◆ **Problem**: Return only how many lines in the data include the string "m为背包体积".

◆ **Source information**:
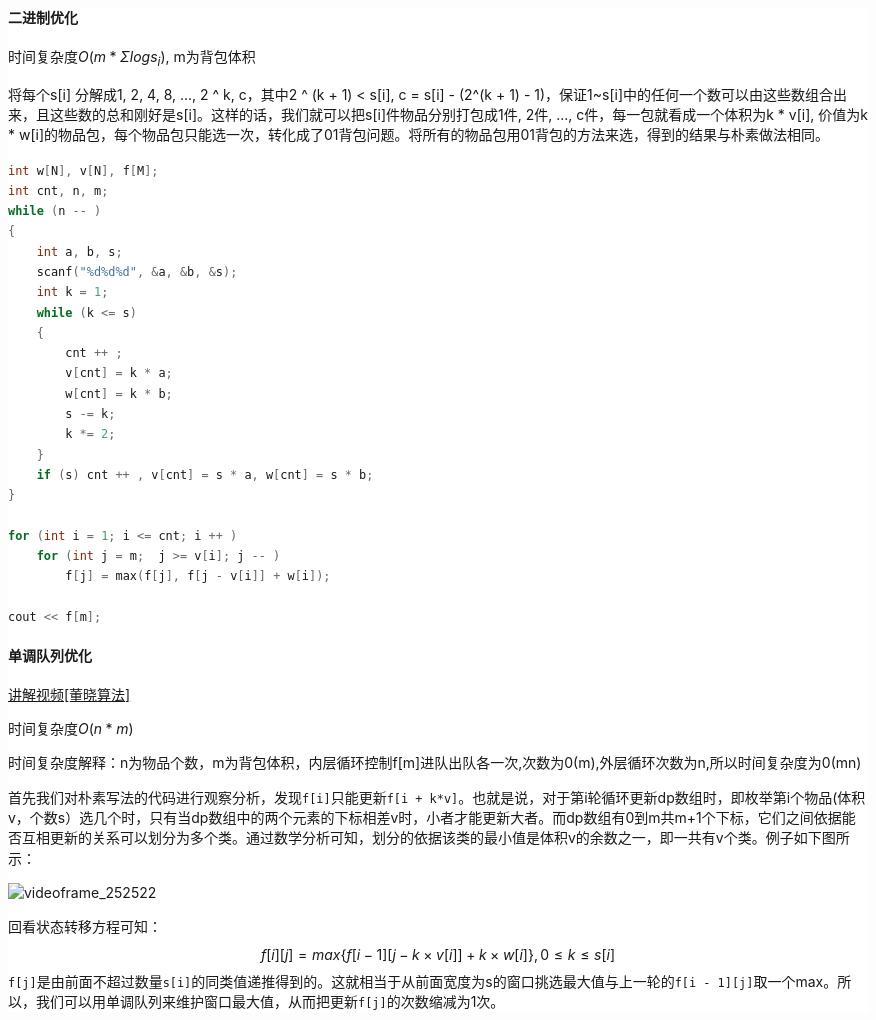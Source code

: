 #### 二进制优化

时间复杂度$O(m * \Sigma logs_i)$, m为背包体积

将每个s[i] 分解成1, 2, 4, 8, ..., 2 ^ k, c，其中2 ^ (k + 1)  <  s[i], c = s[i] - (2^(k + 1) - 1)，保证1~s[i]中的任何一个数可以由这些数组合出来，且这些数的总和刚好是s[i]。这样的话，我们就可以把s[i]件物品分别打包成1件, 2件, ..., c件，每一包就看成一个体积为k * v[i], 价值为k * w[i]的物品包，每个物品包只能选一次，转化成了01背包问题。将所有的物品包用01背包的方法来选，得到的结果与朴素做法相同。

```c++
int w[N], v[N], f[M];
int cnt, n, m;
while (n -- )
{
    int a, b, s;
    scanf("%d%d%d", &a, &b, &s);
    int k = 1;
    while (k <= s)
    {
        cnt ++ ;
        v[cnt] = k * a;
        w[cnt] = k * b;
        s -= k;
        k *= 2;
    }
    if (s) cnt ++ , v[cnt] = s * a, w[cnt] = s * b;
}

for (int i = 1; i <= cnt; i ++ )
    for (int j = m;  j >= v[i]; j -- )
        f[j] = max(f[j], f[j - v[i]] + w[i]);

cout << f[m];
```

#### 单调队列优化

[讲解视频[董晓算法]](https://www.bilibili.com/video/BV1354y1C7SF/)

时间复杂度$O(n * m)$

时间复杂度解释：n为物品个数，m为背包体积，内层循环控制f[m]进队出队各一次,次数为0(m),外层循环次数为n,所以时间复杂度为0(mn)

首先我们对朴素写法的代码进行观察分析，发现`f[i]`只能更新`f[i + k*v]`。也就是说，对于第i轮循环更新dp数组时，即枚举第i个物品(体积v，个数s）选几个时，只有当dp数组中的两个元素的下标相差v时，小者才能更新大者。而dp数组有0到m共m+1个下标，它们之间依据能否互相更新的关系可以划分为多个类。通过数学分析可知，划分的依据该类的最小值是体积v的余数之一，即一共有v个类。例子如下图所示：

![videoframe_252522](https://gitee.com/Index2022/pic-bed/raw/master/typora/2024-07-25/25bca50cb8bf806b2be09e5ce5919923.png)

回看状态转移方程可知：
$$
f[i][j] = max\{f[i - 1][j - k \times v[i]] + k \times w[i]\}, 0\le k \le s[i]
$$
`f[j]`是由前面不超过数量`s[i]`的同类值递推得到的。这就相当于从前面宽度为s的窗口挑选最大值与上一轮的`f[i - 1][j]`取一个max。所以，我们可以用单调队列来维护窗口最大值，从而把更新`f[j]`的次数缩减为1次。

◆ **Exercise output**: 2